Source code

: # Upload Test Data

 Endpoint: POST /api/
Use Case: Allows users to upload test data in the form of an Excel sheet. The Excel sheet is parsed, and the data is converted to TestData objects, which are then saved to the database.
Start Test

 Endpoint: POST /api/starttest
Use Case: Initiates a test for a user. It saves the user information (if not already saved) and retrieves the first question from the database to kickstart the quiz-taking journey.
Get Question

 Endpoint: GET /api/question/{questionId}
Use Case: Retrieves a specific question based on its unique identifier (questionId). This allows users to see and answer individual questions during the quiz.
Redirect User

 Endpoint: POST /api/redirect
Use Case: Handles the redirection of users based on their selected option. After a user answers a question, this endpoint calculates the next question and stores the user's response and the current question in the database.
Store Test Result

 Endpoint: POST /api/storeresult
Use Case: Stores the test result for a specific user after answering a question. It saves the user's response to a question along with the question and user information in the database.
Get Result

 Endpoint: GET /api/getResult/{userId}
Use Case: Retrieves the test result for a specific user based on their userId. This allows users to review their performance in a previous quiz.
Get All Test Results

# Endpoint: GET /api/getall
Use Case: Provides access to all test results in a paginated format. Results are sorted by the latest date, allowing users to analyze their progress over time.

==============================

- About this exercise -
Copy out, from the material above, each line where the word "specific" is present.

- Response -
Use Case: Retrieves a specific question based on its unique identifier (questionId). This allows users to see and answer individual questions during the quiz.
Use Case: Stores the test result for a specific user after answering a question. It saves the user's response to a question along with the question and user information in the database.
Use Case: Retrieves the test result for a specific user based on their userId. This allows users to review their performance in a previous quiz.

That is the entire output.